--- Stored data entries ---
/---

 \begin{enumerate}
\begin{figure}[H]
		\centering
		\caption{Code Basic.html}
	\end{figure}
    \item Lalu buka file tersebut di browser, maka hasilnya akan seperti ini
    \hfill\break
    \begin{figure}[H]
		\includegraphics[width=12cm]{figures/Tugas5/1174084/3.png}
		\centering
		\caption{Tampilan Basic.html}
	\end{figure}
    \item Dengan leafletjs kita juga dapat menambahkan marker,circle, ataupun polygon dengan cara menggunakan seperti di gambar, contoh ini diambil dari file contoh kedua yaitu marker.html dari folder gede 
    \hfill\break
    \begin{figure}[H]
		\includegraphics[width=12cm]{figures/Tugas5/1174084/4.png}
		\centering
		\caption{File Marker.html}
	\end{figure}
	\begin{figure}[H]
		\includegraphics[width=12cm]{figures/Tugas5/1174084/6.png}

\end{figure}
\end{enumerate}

\---
/---

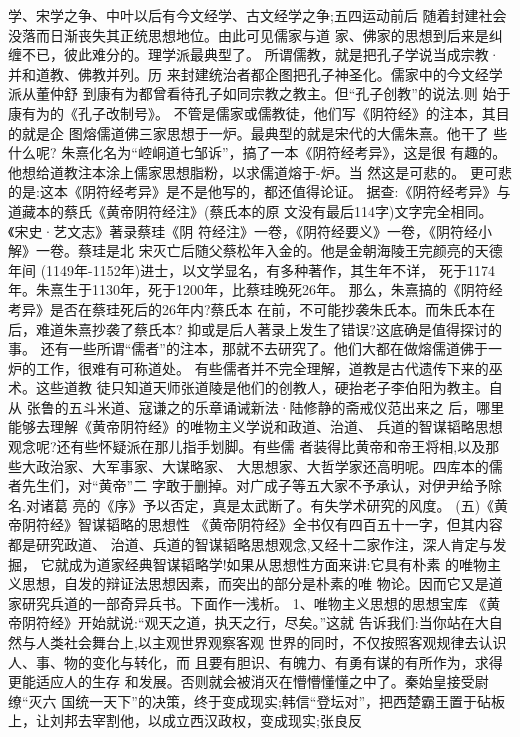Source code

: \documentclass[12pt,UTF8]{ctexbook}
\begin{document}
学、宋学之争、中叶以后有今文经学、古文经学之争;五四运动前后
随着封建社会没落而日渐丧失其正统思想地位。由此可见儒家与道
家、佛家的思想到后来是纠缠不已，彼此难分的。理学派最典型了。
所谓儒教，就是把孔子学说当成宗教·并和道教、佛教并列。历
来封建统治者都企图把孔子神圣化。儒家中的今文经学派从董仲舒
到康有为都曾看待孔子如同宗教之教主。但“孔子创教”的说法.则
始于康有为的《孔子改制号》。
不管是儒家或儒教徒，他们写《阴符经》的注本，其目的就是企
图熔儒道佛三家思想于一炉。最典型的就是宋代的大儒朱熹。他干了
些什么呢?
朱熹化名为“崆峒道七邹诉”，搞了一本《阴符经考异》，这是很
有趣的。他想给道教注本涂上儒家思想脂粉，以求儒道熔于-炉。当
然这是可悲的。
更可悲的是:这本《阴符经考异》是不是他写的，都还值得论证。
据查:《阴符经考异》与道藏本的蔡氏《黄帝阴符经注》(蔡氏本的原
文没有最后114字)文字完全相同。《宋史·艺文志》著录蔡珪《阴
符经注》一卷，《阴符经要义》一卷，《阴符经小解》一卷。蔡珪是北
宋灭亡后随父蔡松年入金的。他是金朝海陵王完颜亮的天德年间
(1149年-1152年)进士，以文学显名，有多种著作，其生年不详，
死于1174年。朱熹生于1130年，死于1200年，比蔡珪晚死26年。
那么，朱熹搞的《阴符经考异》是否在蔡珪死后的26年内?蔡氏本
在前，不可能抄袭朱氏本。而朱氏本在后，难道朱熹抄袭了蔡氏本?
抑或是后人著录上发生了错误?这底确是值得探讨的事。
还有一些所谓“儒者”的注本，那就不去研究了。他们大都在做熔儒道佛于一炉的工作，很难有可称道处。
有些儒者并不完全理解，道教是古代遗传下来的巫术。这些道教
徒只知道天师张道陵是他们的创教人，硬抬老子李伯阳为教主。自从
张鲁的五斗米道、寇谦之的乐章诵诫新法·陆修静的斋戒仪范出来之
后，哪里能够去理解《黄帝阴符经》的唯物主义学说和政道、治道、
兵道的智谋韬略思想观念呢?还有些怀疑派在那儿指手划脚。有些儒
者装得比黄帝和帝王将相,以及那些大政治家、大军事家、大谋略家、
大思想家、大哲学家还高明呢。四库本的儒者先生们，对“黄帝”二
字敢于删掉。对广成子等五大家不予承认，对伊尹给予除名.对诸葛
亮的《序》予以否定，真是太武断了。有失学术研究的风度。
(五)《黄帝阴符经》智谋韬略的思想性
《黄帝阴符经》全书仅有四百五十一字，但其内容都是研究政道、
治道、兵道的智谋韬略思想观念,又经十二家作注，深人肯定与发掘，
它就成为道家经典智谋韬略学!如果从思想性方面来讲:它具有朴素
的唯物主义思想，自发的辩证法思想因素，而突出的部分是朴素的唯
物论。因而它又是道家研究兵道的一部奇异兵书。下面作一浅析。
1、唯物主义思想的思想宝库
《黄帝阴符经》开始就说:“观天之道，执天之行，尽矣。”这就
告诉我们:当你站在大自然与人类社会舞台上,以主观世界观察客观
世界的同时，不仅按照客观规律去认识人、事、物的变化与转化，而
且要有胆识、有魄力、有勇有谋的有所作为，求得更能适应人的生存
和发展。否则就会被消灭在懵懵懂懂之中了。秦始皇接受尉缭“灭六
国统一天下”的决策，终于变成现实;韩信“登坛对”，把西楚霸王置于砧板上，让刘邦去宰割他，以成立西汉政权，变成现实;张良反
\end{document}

\---

--- Description of the task ---
Could you write out, exactly as they stand, only the lines above that begin at the line with "治道、兵道的智谋韬略思想观念,又经十二家作注，深人肯定与发掘，" and stop after the line with "世界的同时，不仅按照客观规律去认识人、事、物的变化与转化，而"?

--- Answer section ---
治道、兵道的智谋韬略思想观念,又经十二家作注，深人肯定与发掘，
它就成为道家经典智谋韬略学!如果从思想性方面来讲:它具有朴素
的唯物主义思想，自发的辩证法思想因素，而突出的部分是朴素的唯
物论。因而它又是道家研究兵道的一部奇异兵书。下面作一浅析。
1、唯物主义思想的思想宝库
《黄帝阴符经》开始就说:“观天之道，执天之行，尽矣。”这就
告诉我们:当你站在大自然与人类社会舞台上,以主观世界观察客观
世界的同时，不仅按照客观规律去认识人、事、物的变化与转化，而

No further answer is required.